**ABOUT THIS TASK**
Your transcription must include every record word for word and no pictures.

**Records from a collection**
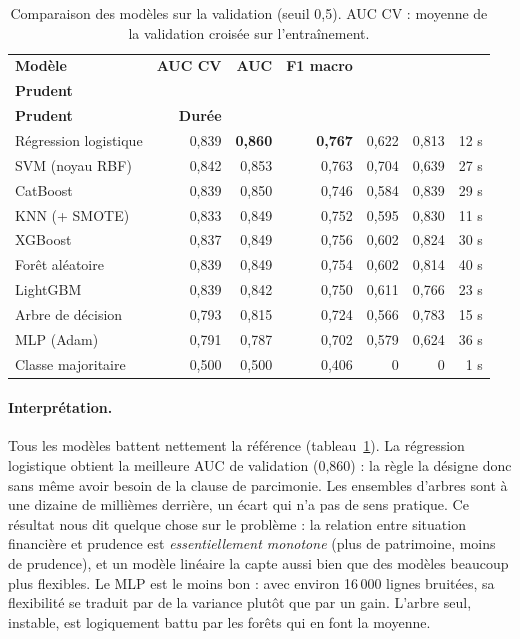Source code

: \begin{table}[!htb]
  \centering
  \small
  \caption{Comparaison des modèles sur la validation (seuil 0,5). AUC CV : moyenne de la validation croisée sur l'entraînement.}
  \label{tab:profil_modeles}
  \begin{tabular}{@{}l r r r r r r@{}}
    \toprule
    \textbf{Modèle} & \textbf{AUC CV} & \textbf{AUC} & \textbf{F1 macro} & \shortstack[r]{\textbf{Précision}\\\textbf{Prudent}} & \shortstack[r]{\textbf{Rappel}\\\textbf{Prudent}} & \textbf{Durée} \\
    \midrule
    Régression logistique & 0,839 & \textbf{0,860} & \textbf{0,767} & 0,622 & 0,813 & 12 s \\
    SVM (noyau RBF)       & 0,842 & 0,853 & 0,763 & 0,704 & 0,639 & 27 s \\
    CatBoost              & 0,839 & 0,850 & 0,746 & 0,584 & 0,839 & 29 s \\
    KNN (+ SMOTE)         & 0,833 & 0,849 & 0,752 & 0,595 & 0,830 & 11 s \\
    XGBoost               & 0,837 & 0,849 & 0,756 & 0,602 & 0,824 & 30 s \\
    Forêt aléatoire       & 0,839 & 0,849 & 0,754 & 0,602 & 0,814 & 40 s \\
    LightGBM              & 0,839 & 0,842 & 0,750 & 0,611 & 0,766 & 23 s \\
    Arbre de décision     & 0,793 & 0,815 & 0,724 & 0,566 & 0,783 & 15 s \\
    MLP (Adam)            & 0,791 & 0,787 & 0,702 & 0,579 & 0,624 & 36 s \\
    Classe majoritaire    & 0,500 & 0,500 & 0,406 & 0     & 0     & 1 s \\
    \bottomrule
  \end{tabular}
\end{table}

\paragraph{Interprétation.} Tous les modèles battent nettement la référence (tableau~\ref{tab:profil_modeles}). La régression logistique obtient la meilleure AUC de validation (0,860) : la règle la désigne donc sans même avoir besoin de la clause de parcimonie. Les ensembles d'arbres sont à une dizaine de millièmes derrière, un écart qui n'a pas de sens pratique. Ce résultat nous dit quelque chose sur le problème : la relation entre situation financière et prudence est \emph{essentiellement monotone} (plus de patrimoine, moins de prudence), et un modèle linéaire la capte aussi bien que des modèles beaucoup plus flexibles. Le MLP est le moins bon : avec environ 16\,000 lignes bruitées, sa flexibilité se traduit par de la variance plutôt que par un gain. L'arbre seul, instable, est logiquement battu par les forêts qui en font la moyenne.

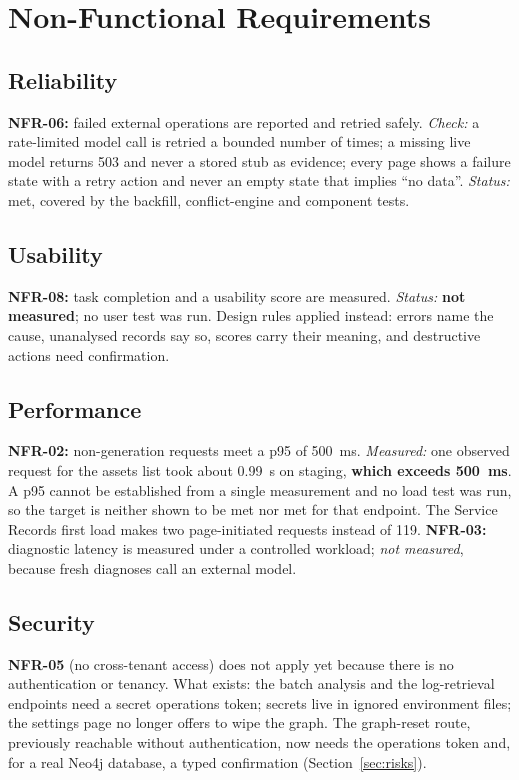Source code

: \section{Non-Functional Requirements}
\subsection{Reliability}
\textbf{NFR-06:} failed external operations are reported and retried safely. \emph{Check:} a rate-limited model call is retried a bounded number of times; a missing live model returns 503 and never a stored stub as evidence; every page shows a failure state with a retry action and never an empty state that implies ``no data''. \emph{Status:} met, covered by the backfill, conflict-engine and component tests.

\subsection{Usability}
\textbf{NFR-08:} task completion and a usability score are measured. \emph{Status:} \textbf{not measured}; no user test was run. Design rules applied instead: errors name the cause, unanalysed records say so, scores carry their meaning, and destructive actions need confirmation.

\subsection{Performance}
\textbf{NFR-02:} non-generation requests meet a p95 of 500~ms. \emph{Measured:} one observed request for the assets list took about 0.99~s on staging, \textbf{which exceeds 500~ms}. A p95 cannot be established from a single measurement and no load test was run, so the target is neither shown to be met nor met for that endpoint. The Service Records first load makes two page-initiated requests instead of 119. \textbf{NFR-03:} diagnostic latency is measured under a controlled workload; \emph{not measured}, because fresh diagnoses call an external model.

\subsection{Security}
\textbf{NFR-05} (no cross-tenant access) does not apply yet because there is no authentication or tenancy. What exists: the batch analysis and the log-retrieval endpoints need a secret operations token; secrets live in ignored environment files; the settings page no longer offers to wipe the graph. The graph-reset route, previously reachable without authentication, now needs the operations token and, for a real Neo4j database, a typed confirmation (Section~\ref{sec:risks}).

**TASK RESULT**
Source code

: \begin{table}[!htb]
  \centering
  \small
  \caption{Comparaison des modèles sur la validation (seuil 0,5). AUC CV : moyenne de la validation croisée sur l'entraînement.}
  \label{tab:profil_modeles}
  \begin{tabular}{@{}l r r r r r r@{}}
    \toprule
    \textbf{Modèle} & \textbf{AUC CV} & \textbf{AUC} & \textbf{F1 macro} & \shortstack[r]{\textbf{Précision}\\\textbf{Prudent}} & \shortstack[r]{\textbf{Rappel}\\\textbf{Prudent}} & \textbf{Durée} \\
    \midrule
    Régression logistique & 0,839 & \textbf{0,860} & \textbf{0,767} & 0,622 & 0,813 & 12 s \\
    SVM (noyau RBF)       & 0,842 & 0,853 & 0,763 & 0,704 & 0,639 & 27 s \\
    CatBoost              & 0,839 & 0,850 & 0,746 & 0,584 & 0,839 & 29 s \\
    KNN (+ SMOTE)         & 0,833 & 0,849 & 0,752 & 0,595 & 0,830 & 11 s \\
    XGBoost               & 0,837 & 0,849 & 0,756 & 0,602 & 0,824 & 30 s \\
    Forêt aléatoire       & 0,839 & 0,849 & 0,754 & 0,602 & 0,814 & 40 s \\
    LightGBM              & 0,839 & 0,842 & 0,750 & 0,611 & 0,766 & 23 s \\
    Arbre de décision     & 0,793 & 0,815 & 0,724 & 0,566 & 0,783 & 15 s \\
    MLP (Adam)            & 0,791 & 0,787 & 0,702 & 0,579 & 0,624 & 36 s \\
    Classe majoritaire    & 0,500 & 0,500 & 0,406 & 0     & 0     & 1 s \\
    \bottomrule
  \end{tabular}
\end{table}

\paragraph{Interprétation.} Tous les modèles battent nettement la référence (tableau~\ref{tab:profil_modeles}). La régression logistique obtient la meilleure AUC de validation (0,860) : la règle la désigne donc sans même avoir besoin de la clause de parcimonie. Les ensembles d'arbres sont à une dizaine de millièmes derrière, un écart qui n'a pas de sens pratique. Ce résultat nous dit quelque chose sur le problème : la relation entre situation financière et prudence est \emph{essentiellement monotone} (plus de patrimoine, moins de prudence), et un modèle linéaire la capte aussi bien que des modèles beaucoup plus flexibles. Le MLP est le moins bon : avec environ 16\,000 lignes bruitées, sa flexibilité se traduit par de la variance plutôt que par un gain. L'arbre seul, instable, est logiquement battu par les forêts qui en font la moyenne.

Source code

: \section{Non-Functional Requirements}
\subsection{Reliability}
\textbf{NFR-06:} failed external operations are reported and retried safely. \emph{Check:} a rate-limited model call is retried a bounded number of times; a missing live model returns 503 and never a stored stub as evidence; every page shows a failure state with a retry action and never an empty state that implies ``no data''. \emph{Status:} met, covered by the backfill, conflict-engine and component tests.

\subsection{Usability}
\textbf{NFR-08:} task completion and a usability score are measured. \emph{Status:} \textbf{not measured}; no user test was run. Design rules applied instead: errors name the cause, unanalysed records say so, scores carry their meaning, and destructive actions need confirmation.

\subsection{Performance}
\textbf{NFR-02:} non-generation requests meet a p95 of 500~ms. \emph{Measured:} one observed request for the assets list took about 0.99~s on staging, \textbf{which exceeds 500~ms}. A p95 cannot be established from a single measurement and no load test was run, so the target is neither shown to be met nor met for that endpoint. The Service Records first load makes two page-initiated requests instead of 119. \textbf{NFR-03:} diagnostic latency is measured under a controlled workload; \emph{not measured}, because fresh diagnoses call an external model.

\subsection{Security}
\textbf{NFR-05} (no cross-tenant access) does not apply yet because there is no authentication or tenancy. What exists: the batch analysis and the log-retrieval endpoints need a secret operations token; secrets live in ignored environment files; the settings page no longer offers to wipe the graph. The graph-reset route, previously reachable without authentication, now needs the operations token and, for a real Neo4j database, a typed confirmation (Section~\ref{sec:risks}).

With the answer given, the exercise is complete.